Over time, we have lost more than pages of Scripture —
we have lost flow.

Not because God stopped speaking,
but because human voices grew louder.

Many beliefs we carry today were not spoken by God at all.
They were shaped by councils, traditions, cultural pressures, translations, and assumptions that hardened into “truth” simply because they were repeated long enough.

This year, we are intentionally slowing down.

Instead of isolating verses or building beliefs from fragments, we are learning to follow the story as it moves.

That is where arc language becomes essential.


What Is an Arc?

An arc is the natural movement of a story.

It includes:

  • what comes before

  • what happens now

  • what unfolds after

Scripture was not written as a collection of disconnected sayings.
It was written as a living narrative, breathed over centuries, meant to be heard, remembered, and passed on aloud.

An arc helps us see:

  • how events build on each other

  • how themes develop instead of appearing suddenly

  • how God responds over time, not impulsively

  • how human patterns repeat, fracture, and heal

When we remove a verse from its arc, we risk giving it a meaning it never carried.


Why This Matters More Than Ever

Much harm has been done by reading Scripture out of sequence.

Verses have been used to:

  • justify violence God never commanded

  • excuse oppression God warned against

  • build doctrines God never spoke

  • demand obedience without relationship

  • silence questions God welcomed

When Scripture is read without its arc, it becomes a tool instead of a testimony.

But when we honor the arc, something changes.

We begin to notice:

  • God warns before He judges

  • grief often precedes correction

  • mercy runs alongside justice

  • obedience grows out of relationship, not fear

  • restoration is woven long before exile arrives

These patterns cannot be seen in isolated verses.
They only appear when we read with the flow.


Why Literary Language Is Not “Academic” — It’s Ancient

Terms like arc, narrative, motif, flow, and structure are not modern inventions.

They describe how ancient listeners already understood Scripture.

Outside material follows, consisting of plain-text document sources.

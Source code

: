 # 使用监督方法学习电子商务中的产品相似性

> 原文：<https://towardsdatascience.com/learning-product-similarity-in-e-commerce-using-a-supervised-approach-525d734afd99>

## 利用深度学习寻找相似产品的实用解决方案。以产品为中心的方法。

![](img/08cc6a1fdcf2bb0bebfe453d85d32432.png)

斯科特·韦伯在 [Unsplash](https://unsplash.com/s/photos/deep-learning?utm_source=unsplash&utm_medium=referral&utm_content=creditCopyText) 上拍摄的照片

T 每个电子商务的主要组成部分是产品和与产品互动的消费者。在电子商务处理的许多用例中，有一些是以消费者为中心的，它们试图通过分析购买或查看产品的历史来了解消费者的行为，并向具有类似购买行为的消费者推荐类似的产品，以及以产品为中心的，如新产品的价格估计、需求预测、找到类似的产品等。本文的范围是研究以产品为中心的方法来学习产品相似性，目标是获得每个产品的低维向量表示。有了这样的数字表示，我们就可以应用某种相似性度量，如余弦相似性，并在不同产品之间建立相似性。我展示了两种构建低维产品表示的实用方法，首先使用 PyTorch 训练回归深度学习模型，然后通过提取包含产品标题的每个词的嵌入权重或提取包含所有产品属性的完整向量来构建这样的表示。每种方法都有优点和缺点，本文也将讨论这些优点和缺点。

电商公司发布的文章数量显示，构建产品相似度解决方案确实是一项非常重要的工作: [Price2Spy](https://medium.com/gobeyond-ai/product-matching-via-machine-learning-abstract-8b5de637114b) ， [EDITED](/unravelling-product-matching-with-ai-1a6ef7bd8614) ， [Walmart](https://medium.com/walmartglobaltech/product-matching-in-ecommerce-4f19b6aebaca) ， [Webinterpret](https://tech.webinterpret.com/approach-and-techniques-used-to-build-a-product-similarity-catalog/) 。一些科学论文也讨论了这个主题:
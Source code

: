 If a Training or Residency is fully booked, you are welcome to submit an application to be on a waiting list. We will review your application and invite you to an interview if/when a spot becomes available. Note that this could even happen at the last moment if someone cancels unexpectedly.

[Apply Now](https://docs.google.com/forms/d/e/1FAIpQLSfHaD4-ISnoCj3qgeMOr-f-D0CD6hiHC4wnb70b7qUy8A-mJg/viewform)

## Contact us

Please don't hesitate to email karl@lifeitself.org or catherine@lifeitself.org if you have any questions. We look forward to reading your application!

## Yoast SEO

Most people in the early world did not own scrolls.
They heard Scripture as story, remembered it as movement, and lived it as unfolding reality.

They didn’t ask,
“What does this verse mean to me?”

They asked,
“Where are we in the story now?”

That is the posture we are returning to.


What This Study Is — and Is Not

This approach is:

  • slower

  • layered

  • grounded in historical flow

  • respectful of Scripture’s original shape

  • open to questions instead of afraid of them

This approach is not:

  • dismantling faith

  • dismissing tradition blindly

  • rewriting Scripture

  • replacing Jesus with intellect

  • removing reverence

We are not removing God from Scripture.

We are removing us from the center.


Why We Will Explore Multiple Angles

Scripture is deep enough to be approached from more than one direction.

This year, we will look at:

  • narrative flow

  • historical context

  • literary structure

  • ancient cultural understanding

  • early church interpretation

  • how meaning changes when verses are removed from their place

Not to complicate faith —
but to protect it.

Because faith built on fragments cannot endure pressure.
Faith rooted in story can.


An Invitation

You do not need a degree.
You do not need prior knowledge.
You do not need to agree with everything immediately.

You only need a willingness to walk the story slowly.

Ask what comes before.
Ask what comes after.
Ask why this moment matters here.

Truth does not fear context.

And God is not threatened by honest reading.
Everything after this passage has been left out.